I read the news about the ferry disaster yesterday between my 5th and 6th grade elementary classes. It was very difficult for me to be upbeat and cheery in class after reading about this tragic accident, but knowing that my kids wouldn’t have heard about it yet, keeping face was very important.
Jeju field trips are an institution in high school. Last year my first graders went for 4 days, taking a plane instead of a ferry. Jeju is known as “the Hawaii of Korea” and those teenagers and teachers would have been so excited about the trip. When I think about the numbers my eyes well up. The teachers who were on the ferry are not 9-5ers. In Korea, high school home room teachers are at school from 08:30 to 22:00 every weekday and 9:00 to 13:00 on Saturdays. They see the kids more than the parents do. I often asked my students what time they got home- the answer was often 11PM or after, and their parents would usually already be asleep. The teachers on the ferry were like parents to these students. I taught 2 grades last year- about 620 kids. I can’t imagine a whole grade being wiped out. On the way back from out teacher’s trip yesterday we listened to the radio- it’s all very different from the BBC. Real time, raw, on the ground reporting and witness statements. Awful.

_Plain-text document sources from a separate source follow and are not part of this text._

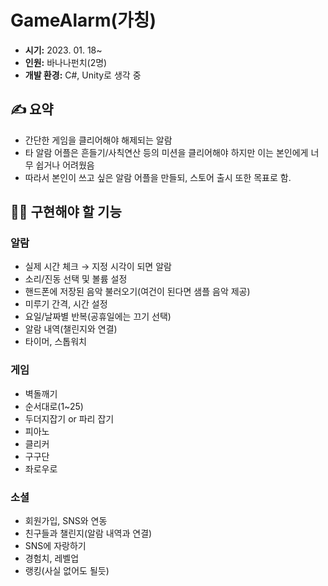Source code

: # GameAlarm(가칭)
- **시기:** 2023. 01. 18~
- **인원:** 바나나펀치(2명)
- **개발 환경:** C#, Unity로 생각 중

## ✍️ 요약
- 간단한 게임을 클리어해야 해제되는 알람
- 타 알람 어플은 흔들기/사칙연산 등의 미션을 클리어해야 하지만 이는 본인에게 너무 쉽거나 어려웠음
- 따라서 본인이 쓰고 싶은 알람 어플을 만들되, 스토어 출시 또한 목표로 함.

## 👩‍💻 구현해야 할 기능
### 알람
- 실제 시간 체크 → 지정 시각이 되면 알람
- 소리/진동 선택 및 볼륨 설정
- 핸드폰에 저장된 음악 불러오기(여건이 된다면 샘플 음악 제공)
- 미루기 간격, 시간 설정
- 요일/날짜별 반복(공휴일에는 끄기 선택)
- 알람 내역(챌린지와 연결)
- 타이머, 스톱워치

### 게임
- 벽돌깨기
- 순서대로(1~25)
- 두더지잡기 or 파리 잡기
- 피아노
- 클리커
- 구구단
- 좌로우로

### 소셜
- 회원가입, SNS와 연동
- 친구들과 챌린지(알람 내역과 연결)
- SNS에 자랑하기
- 경험치, 레벨업
- 랭킹(사실 없어도 될듯)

My high school Facebook profile’s newsfeed is dominated by passenger videos, screenprints of kakao talk messages between trapped high school students and parents, the last messages between loved ones. Pictures of unused lifeboats, passengers sliding on the boat as it’s tilting and sinking into the water and howling grandmothers, mothers and fathers in Jindo. Knowing that many Koreans don’t like swimming…
My thoughts are with the families of everyone affected by this horrible accident. I hope that the survivors can find the strength to carry on and that they can live their lives in a way that will honour their missing friends and loved ones.
Korean kids are so special. They are so kind, cute, lovely, funny. They work so hard. It’s an extra blow, losing humans with such great potential. Truly a dark day for this wonderful country.